The promise of free higher education has been hailed as the single "most powerful weapon" of a future election campaign by the Liberal Democrats - a policy that party insiders believe could win them dozens of seats.

John Howson, the Lib Dems' senior education adviser, told The Times Higher at the party's annual conference in Bournemouth this week that 35 seats could be won in a general election, expected next year, as a result of the party's popularity with students.

Phil Willis, the party's education spokesman, revealed that private polling for next week's high-profile by-election in Hartlepool shows that even in a non-university town, concern over the Government's plans to charge top-up fees of up to £3,000 a year is a burning issue with voters.
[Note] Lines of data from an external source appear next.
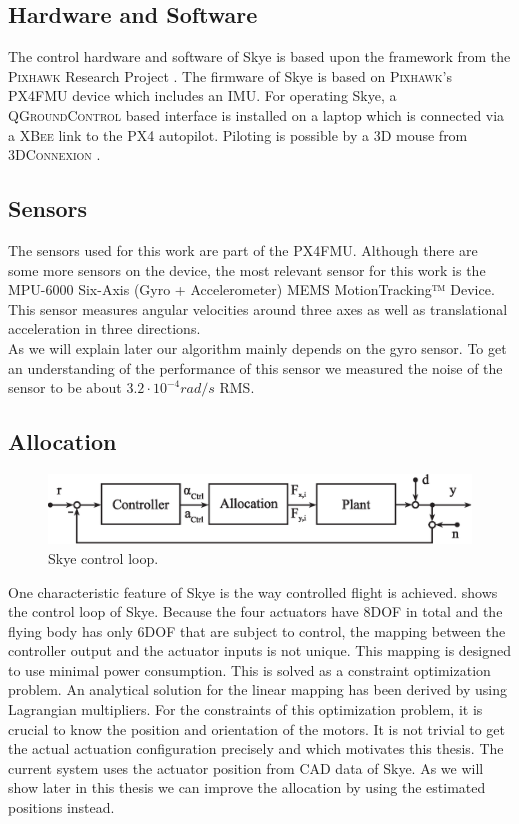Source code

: \subsection{Hardware and Software}
The control hardware and software of Skye is based upon the framework from the \textsc{Pixhawk} Research Project \citep{pixhawk}.
The firmware of Skye is based on \textsc{Pixhawk}'s PX4FMU device which includes an IMU.
For operating Skye, a \textsc{QGroundControl} based interface is installed on a laptop
which is connected via a \textsc{XBee} link to the PX4 autopilot.
Piloting is possible by a 3D mouse from \textsc{3DConnexion} \citep[see][]{Krebs2012}.

\subsection{Sensors}
The sensors used for this work are part of the PX4FMU.
Although there are some more sensors on the device, the most relevant sensor for this work is the MPU-6000 Six-Axis (Gyro + Accelerometer) MEMS MotionTracking™ Device.
This sensor measures angular velocities around three axes as well as translational acceleration in three directions. \\
As we will explain later our algorithm mainly depends on the gyro sensor.
To get an understanding of the performance of this sensor we measured the noise of the sensor to be about $3.2 \cdot 10^{-4}rad/s$ RMS.

\subsection{Allocation}

\begin{figure}[hbtp]
\centering
\includegraphics[width=.9\linewidth]{images/system_loop_3.eps}
\caption{Skye control loop.}
\label{fig:system_loop_3}
\end{figure}

One characteristic feature of Skye is the way controlled flight is achieved. 
 shows the control loop of Skye.
Because the four actuators have 8DOF in total and the flying body has only 6DOF that are subject to control,
the mapping between the controller output and the actuator inputs is not unique.
This mapping is designed to use minimal power consumption.
This is solved as a constraint optimization problem.
An analytical solution for the linear mapping has been derived by \citet{Schaffner2012} using Lagrangian multipliers.
For the constraints of this optimization problem, it is crucial to know the position and orientation of the motors.
It is not trivial to get the actual actuation configuration precisely and which motivates this thesis.
The current system uses the actuator position from CAD data of Skye. 
As we will show later in this thesis we can improve the allocation by using the estimated positions instead.


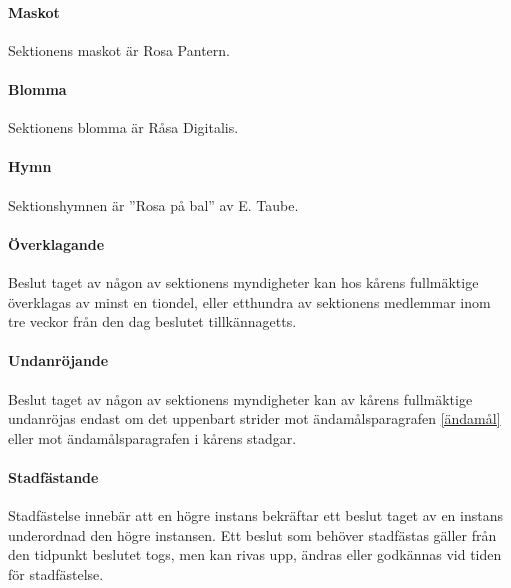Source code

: \documentclass{dsekstatutes}
\begin{document}
\paragraph{Maskot}
Sektionens maskot är Rosa Pantern.

\paragraph{Blomma}
Sektionens blomma är Råsa Digitalis.

\paragraph{Hymn}
Sektionshymnen är ”Rosa på bal” av E. Taube.

\paragraph{Överklagande}
Beslut taget av någon av sektionens myndigheter kan hos kårens fullmäktige
överklagas av minst en tiondel, eller etthundra av sektionens medlemmar inom tre
veckor från den dag beslutet tillkännagetts.

\paragraph{Undanröjande}
Beslut taget av någon av sektionens myndigheter kan av kårens fullmäktige
undanröjas endast om det uppenbart strider mot ändamålsparagrafen \ref{ändamål}
eller mot ändamålsparagrafen i kårens stadgar.

\paragraph{Stadfästande}
Stadfästelse innebär att en högre instans bekräftar ett beslut taget av en
instans underordnad den högre instansen. Ett beslut som behöver stadfästas
gäller från den tidpunkt beslutet togs, men kan rivas upp, ändras eller
godkännas vid tiden för stadfästelse.
\end{document}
Professor Howson, who wrote the blueprint for the party's education policy with his 2002 report, No Child Left Behind , is the party's prospective parliamentary candidate for Reading East. He said that the Liberal Democrats were in a position to exploit the mistrust felt towards the Government over its decision to abandon its 2001 manifesto pledge not to introduce top-up fees.

"Top-up fees are in the same box as the Iraq War - it is a question of whether people can trust the Government," he said. "They are the sort of things that move voters."
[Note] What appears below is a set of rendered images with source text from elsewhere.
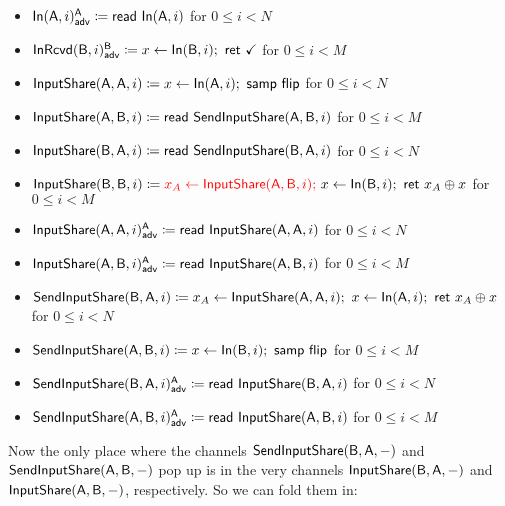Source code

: \begin{itemize}
\item {\color{blue} $\LeakIn(\A,i)^\A_\adv \coloneqq \read{\In(\A,i)}$ for $0 \leq i < N$}
\item {\color{blue} $\LeakInRcvd(\B,i)^\B_\adv \coloneqq x \leftarrow \In(\B,i); \ \ret{\checkmark}$ for $0 \leq i < M$}\smallskip
\item $\InputShare(\A,\A,i) \coloneqq x \leftarrow \In(\A,i); \ \samp{\flip}$ for $0 \leq i < N$
\item $\InputShare(\A,\B,i) \coloneqq \read{\SendInputShare(\A,\B,i)}$ for $0 \leq i < M$
\item $\InputShare(\B,\A,i) \coloneqq \read{\SendInputShare(\B,\A,i)}$ for $0 \leq i < N$
\item $\InputShare(\B,\B,i) \coloneqq {\color{red} x_A \leftarrow \InputShare(\A,\B,i); \ } x \leftarrow \In(\B,i); \  \ret{x_A \oplus x}$ for $0 \leq i < M$\smallskip
\item {\color{blue} $\LeakInputShare(\A,\A,i)^\A_\adv \coloneqq \read{\InputShare(\A,\A,i)}$ for $0 \leq i < N$}
\item {\color{blue} $\LeakInputShare(\A,\B,i)^\A_\adv \coloneqq \read{\InputShare(\A,\B,i)}$ for $0 \leq i < M$}\smallskip
\item $\SendInputShare(\B,\A,i) \coloneqq x_A \leftarrow \InputShare(\A,\A,i); \ x \leftarrow \In(\A,i); \ \ret{x_A \oplus x}$ for $0 \leq i < N$
\item $\SendInputShare(\A,\B,i) \coloneqq x \leftarrow \In(\B,i); \ \samp{\flip}$ for $0 \leq i < M$\smallskip
\item {\color{red} $\LeakSendInputShare(\B,\A,i)^\A_\adv \coloneqq \read{\InputShare(\B,\A,i)}$ for $0 \leq i < N$}
\item {\color{red} $\LeakSendInputShare(\A,\B,i)^\A_\adv \coloneqq \read{\InputShare(\A,\B,i)}$ for $0 \leq i < M$}
\end{itemize}

\noindent Now the only place where the channels $\SendInputShare(\B,\A,-)$ and $\SendInputShare(\A,\B,-)$ pop up is in the very channels $\InputShare(\B,\A,-)$ and $\InputShare(\A,\B,-)$, respectively. So we can fold them in:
He said that the party was the first choice among students. "The Unite student living poll put us at 37 per cent, and a recent poll in The Times Higher , said our support among students was 47 per cent - it is amazing," Professor Howson said.

"There are 35 constituencies around the country where the student vote could make the difference. If I was Tony Blair, I would not call an election on May 5, as it is term time and students will be concentrated in their university towns."

He said that seats in Oxford, Cambridge, Canterbury, Sheffield, Manchester, Nottingham, Newcastle and Durham could be at risk, as well as his own would-be constituency of Reading East.

In an interview with The Times Higher , Mr Willis echoed Professor Howson.

"One thing that every 18 to 25-year-old knows about in political terms is tuition fees," he said.

"And 2 million students have left university since fees were introduced and it will be an issue on which they will vote. A 5 to 10 per cent increase in the proportion of under-25s who come out and vote would make a massive difference."

Under the Lib Dems' plans - endorsed by conference delegates this week - tuition fees, and the planned top-up fees of up to £3,000 to be introduced from 2006, would be scrapped.

The party said it would keep investment in higher education in line with current government spending plans by supplying £1.2 billion a year from a 50 per cent income tax rate for those earning above £100,000 a year.

David Rendel, the Lib Dem's higher education spokesman, said during the party's education debate that its position on fees was the party's "most powerful weapon" for the coming general election.

"To us, education is about much more than wealth creation," he said. "If our society is to be a great society, education should be free to all citizens and paid for by all."